Un quartier sensible en dates clés
1970 : La cité Pierre-Lenquette est réalisée pour loger les milliers de travailleurs venus en Nouvelle-Calédonie pour le boom du nickel.
1984-1988 : Pendant les Evénements, la cité devient un lieu de retranchement des indépendantistes.
2002-2004 : Première réhabilitation.
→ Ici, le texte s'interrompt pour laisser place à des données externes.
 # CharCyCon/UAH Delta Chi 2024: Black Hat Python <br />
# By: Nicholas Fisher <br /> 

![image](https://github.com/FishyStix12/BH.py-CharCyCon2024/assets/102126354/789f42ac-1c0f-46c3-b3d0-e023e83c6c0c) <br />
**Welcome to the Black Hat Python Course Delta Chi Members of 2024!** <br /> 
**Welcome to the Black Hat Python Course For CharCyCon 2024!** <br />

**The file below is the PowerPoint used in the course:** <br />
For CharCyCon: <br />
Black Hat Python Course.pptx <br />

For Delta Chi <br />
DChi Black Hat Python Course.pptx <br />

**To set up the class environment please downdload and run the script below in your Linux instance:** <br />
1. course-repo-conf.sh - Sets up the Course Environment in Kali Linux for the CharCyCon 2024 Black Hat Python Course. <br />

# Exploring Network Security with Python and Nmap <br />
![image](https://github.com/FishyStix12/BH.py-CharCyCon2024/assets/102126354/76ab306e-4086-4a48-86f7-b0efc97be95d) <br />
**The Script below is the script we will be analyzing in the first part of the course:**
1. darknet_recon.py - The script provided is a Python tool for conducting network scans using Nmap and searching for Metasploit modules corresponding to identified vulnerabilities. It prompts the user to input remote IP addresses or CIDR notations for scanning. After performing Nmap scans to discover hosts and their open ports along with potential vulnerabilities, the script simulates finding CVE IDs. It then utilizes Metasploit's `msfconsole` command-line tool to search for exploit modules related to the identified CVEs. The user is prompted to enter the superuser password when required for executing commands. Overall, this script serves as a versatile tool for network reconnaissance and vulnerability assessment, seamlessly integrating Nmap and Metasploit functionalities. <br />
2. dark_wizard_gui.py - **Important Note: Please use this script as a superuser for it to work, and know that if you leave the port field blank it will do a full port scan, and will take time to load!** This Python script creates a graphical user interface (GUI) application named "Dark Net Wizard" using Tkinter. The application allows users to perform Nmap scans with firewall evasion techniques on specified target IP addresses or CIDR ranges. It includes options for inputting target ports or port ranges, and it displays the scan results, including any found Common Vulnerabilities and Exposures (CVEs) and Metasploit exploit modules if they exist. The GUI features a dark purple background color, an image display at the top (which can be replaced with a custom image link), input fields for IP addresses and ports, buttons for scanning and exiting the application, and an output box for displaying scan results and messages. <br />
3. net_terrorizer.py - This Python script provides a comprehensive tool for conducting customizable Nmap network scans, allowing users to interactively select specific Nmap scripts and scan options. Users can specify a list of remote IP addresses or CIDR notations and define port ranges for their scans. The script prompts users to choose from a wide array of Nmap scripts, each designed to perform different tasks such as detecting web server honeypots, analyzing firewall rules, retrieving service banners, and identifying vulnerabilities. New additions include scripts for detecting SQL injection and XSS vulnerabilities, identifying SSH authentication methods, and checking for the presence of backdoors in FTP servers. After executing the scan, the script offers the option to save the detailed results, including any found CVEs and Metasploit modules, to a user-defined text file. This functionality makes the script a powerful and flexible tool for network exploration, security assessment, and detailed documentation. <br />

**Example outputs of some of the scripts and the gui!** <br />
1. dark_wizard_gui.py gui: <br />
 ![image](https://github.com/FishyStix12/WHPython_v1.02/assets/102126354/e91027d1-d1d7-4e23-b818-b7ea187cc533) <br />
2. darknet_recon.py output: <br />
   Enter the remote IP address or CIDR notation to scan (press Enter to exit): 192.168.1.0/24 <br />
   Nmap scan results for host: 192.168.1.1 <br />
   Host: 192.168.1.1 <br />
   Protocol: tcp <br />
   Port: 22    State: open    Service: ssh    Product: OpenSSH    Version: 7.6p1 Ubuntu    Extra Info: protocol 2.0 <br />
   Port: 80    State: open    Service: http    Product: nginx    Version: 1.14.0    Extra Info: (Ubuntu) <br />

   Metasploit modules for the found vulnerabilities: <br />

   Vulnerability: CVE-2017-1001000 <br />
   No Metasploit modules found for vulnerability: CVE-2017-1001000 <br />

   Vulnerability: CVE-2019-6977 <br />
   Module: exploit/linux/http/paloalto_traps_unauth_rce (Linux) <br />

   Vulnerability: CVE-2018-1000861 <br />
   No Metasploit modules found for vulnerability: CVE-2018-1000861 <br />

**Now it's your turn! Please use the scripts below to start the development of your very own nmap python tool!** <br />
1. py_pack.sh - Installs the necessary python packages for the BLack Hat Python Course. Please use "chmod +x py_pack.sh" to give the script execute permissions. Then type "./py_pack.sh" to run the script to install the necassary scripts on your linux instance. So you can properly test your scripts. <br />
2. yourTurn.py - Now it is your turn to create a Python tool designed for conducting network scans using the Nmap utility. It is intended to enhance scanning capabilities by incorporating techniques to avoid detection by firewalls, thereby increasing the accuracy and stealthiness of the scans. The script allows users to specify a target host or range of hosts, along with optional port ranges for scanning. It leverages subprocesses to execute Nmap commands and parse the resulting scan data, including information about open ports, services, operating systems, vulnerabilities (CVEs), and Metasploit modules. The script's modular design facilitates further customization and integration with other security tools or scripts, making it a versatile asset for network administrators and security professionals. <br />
Les logements, tenant plus du dortoir, sont réaménagés et agrandis pour plus de confort.
2010-2012 : Réhabilitation lourde des bâtiments K, L et M acquis en 2009 (auprès de la Cafat, du gouvernement et de la province Sud).
2010-2011 : Tensions et blocage causés par des nuisances olfactives, le manque d’infrastructures et l’attribution d’un poste d’animateur à un non-résident du quartier.
2011 : La maison de quartier est saccagée et ne rouvrira pas. Episodes de caillassage, notamment des bus Karuia.
1er décembre 2014 : Mouvement de grogne pour dénoncer l’état des logements et le besoin de travaux.
Photo : Jacquotte Samperez
Entre inquiétude et colère, Les Nouvelles Calédoniennes, 29 mai 2015.